Baik dari aspek svaluasi perekrutan penyelenggara Pemilu dari pusat sampai ke daerah tak luput dari segudang masalah. Sampai pada tahapan kerja-kerja rekapitulasi hasil pemilihan umum. Semua itu menjadi satu kesatuan dari lamanya mereka mengabdi sebagai Komisioner penyelenggara Pemilu. Atas hal tersebut, membatasi waktu anggota KPU dan Bawaslu di tingkat Provinsi, Kabupaten/Kota menjadi solusi yang konkrit. Menyelamatkan indonesia dari defisit berkepanjangan.
Usul dari sejumlah politisi yang juga mendapat sambutan positif dari berbagai kalangan, termasuk akademisi, pegiat sosial politik menandakan bahwa menetapkan masa kerja KPU dan Bawaslu hanya menjadi 2 tahun dianggap krusial.
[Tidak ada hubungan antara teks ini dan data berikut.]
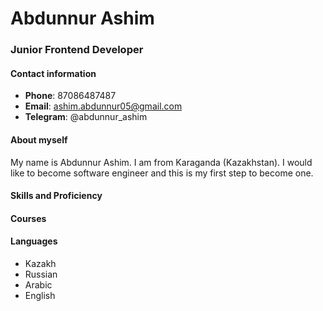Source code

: # Abdunnur Ashim

### Junior Frontend Developer

#### Contact information
* **Phone**: 87086487487
* **Email**: ashim.abdunnur05@gmail.com
* **Telegram**: @abdunnur_ashim

#### About myself 
My name is Abdunnur Ashim. I am from Karaganda (Kazakhstan). I would like to become software engineer and this is my first step to become one.  

#### Skills and Proficiency

#### Courses

#### Languages
* Kazakh
* Russian
* Arabic
* English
Kalau tidak ditempuh jalan ini, maka selalu ada pemantik kehaduhan dan meredupnya kualitas demokrasi. Kita semua semakin kerepotan nantinya. Karena tidak sedikit Komisioner KPU dan Bawaslu di daerah tidak mampu menjalankan amanah, tidak menjaga integritasnya.
Kualitas demokras yang digadang-gadang, dan menjadi cita-cita bersama kita semua malah tidak kunjung terwujud. Yang ada malah malapetaka. Konflik horizontal bahkan terjadi dari tiap Pemilu juga Pilkada, sialnya yang menjadi biang masalahnya adalah ketidaknetralan penyelenggara Pemilu. Fakta ini tidak boleh ditutup-tutupi lagi. Harus ada terobosan, perbaikan atas kelemahan demokrasi yang akrab kita temukan di tahun-tahun politik.
Jalan tengah untuk membatasi masa kerja KPU dan Bawaslu Provinsi, Kabupaten/Kota menjadi 2 tahun cukuplah beralasan. Dari sisi anggaran, ini relevan untuk menunjang efisiensi anggaran. Menghentikan gejolak konflik kepentingan yang diakibatkan dari kecurangan yang disinyalir kerap dilakukan penyelenggara Pemilu. Tak hanya itu, ikhtiar ini dapat menumbuhkan kembali citra penyelenggara Pemilu yang jelek saat ini untuk kembali lebih baik lagi.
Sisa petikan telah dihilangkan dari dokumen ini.